The VITEK® 2 AST Cards are essentially miniaturized versions of the doubling dilution technique for determining the minimum inhibitory concentration (MIC) microdilution methodology.

The isolate to be tested is diluted to a standardized concentration in 0.45 - 0.50% saline before being used to rehydrate the antimicrobial medium within the card. The VITEK® 2 automatically fills, seals and places the card into the incubator/reader. The VITEK® 2 Compact has a manual filling and sealing operation. The VITEK® 2 monitors the growth of each well in the card over a defined period of time (up to 18 hours). At the completion of the incubation cycle, a report is generated that contains the MIC value along with the interpretive category result for each antimicrobial contained on the card.

The provided text describes the performance of the VITEK® 2 AST-GN Gentamicin device for antimicrobial susceptibility testing. Here's a breakdown of the acceptance criteria and the study that proves the device meets them:

Acceptance Criteria and Reported Device Performance

Study Details

1. Sample Size Used for the Test Set and Data Provenance:

   • The document states that an "external evaluation was conducted with fresh and stock clinical isolates, as well as a set of challenge strains." However, specific sample sizes for these test sets are not provided in the document.
   • The data provenance regarding the country of origin or whether it was retrospective or prospective is not explicitly stated. It can be inferred that it involved clinical isolates, suggesting real-world samples, but the collection method (retrospective/prospective) is not detailed.

2. Number of Experts Used to Establish Ground Truth and Qualifications:

   • This information is not provided in the document, as the ground truth was established by a reference method rather than human experts interpreting results.

3. Adjudication Method for the Test Set:

   • Adjudication methods (e.g., 2+1, 3+1) are not applicable here because the ground truth was established by a quantitative reference method (CLSI broth microdilution) rather than expert consensus requiring reconciliation.

4. Multi-Reader Multi-Case (MRMC) Comparative Effectiveness Study:

   • No, an MRMC study was not done. This type of study is typically performed for imaging devices where human readers interpret medical images. The VITEK® 2 is an automated antimicrobial susceptibility testing system, so its performance is compared directly to a reference laboratory method, not to human interpretation of images. Therefore, improvement of human readers with AI assistance is not applicable.

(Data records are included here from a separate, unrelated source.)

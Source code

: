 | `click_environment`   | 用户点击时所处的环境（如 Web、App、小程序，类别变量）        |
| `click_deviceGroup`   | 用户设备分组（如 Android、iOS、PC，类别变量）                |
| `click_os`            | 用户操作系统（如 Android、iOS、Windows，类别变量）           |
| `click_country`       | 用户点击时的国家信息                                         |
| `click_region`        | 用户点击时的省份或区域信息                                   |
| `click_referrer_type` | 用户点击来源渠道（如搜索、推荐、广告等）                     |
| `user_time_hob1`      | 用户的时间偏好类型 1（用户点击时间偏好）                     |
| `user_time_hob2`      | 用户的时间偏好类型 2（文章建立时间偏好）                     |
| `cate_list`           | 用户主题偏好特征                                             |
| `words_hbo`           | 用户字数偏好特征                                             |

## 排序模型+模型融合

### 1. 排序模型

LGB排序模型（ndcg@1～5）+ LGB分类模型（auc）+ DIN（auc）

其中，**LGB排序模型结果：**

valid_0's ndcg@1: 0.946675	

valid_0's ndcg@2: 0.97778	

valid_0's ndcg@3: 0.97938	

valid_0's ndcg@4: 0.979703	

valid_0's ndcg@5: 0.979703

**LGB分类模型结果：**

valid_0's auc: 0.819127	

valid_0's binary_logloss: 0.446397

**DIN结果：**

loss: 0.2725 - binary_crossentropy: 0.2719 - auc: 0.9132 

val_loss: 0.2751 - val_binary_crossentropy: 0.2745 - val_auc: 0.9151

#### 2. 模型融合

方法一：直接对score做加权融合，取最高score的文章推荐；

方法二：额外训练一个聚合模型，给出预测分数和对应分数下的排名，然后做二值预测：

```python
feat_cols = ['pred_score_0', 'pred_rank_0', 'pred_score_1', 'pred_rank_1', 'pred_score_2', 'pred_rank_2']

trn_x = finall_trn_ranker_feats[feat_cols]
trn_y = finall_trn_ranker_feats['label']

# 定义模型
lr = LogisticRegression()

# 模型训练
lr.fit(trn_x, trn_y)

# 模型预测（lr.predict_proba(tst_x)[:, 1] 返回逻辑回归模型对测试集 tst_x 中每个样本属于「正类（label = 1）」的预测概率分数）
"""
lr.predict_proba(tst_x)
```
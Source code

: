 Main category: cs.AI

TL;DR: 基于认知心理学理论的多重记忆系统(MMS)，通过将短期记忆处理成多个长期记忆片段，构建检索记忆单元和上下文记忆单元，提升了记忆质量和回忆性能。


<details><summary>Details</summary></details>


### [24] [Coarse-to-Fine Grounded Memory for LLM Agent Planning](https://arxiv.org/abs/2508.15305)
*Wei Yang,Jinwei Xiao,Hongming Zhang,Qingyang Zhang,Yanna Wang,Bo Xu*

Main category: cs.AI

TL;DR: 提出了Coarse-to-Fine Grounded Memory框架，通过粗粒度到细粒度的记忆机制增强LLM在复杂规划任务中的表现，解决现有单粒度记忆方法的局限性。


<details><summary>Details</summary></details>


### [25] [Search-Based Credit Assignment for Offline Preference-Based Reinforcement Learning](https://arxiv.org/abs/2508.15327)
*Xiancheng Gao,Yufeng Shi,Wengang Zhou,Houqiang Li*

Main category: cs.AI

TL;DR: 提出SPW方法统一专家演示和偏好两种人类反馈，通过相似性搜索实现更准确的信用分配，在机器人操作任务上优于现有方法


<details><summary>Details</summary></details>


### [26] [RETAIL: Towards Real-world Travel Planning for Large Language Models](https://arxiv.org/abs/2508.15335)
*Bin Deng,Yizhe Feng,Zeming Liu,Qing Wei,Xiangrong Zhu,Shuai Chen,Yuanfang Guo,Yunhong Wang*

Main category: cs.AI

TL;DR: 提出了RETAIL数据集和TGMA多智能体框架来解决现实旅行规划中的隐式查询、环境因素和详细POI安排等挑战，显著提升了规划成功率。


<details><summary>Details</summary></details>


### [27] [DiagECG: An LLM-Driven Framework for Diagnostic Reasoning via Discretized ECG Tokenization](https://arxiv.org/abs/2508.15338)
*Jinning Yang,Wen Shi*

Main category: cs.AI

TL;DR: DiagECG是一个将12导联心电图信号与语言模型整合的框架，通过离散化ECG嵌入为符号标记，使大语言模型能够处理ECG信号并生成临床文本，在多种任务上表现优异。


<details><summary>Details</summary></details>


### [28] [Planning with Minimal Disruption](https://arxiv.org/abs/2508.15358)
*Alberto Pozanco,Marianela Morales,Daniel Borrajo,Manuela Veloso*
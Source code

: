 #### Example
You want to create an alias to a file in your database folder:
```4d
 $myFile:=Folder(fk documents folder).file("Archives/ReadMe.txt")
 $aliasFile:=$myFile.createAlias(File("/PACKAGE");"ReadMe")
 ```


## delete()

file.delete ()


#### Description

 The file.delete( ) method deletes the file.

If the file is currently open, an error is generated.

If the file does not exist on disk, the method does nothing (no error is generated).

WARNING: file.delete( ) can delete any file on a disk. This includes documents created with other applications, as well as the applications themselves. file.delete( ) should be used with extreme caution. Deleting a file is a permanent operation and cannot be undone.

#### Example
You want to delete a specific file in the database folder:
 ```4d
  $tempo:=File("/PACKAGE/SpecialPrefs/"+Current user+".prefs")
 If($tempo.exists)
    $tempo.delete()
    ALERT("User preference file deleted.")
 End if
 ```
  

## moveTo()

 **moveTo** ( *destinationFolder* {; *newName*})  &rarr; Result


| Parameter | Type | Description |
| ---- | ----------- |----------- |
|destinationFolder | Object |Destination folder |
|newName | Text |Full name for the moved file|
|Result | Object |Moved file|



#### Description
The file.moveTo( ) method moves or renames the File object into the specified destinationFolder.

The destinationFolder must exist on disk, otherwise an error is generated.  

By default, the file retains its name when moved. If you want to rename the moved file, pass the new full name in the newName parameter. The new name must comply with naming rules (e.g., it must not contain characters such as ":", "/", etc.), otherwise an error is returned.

5. Standalone Performance:

   • Yes, a standalone performance evaluation was done. The described study focuses on the device's performance (VITEK® 2 AST-GN Gentamicin) compared to the CLSI broth microdilution reference method, which represents the algorithm's performance without specific human-in-the-loop assistance in the interpretation of the susceptibility results, beyond standard laboratory handling. The VITEK® 2 is an automated system that generates a report with MIC values and interpretive categories.

6. Type of Ground Truth Used:

   • The ground truth used was the CLSI broth microdilution reference method, specifically incubated at 16-20 hours. This is a laboratory standard for determining minimum inhibitory concentrations (MICs) of antimicrobials.

7. Sample Size for the Training Set:

   • The document does not provide the sample size for any training set. This is because the VITEK® 2 system, as described, is likely based on established microbiological principles and a defined algorithm for growth detection and MIC calculation, rather than a machine learning model that requires explicit training data in the context of typical AI/ML studies. The evaluation described is for validation of the device's performance against a reference method.

8. How the Ground Truth for the Training Set Was Established:

   • As there's no mention of a traditional "training set" in the context of a machine learning model, this question is not fully applicable. The core methodology of the VITEK® 2 system (miniaturized versions of the doubling dilution technique) is based on the established science of antimicrobial susceptibility testing, with the CLSI broth microdilution method serving as the gold standard for validating its output.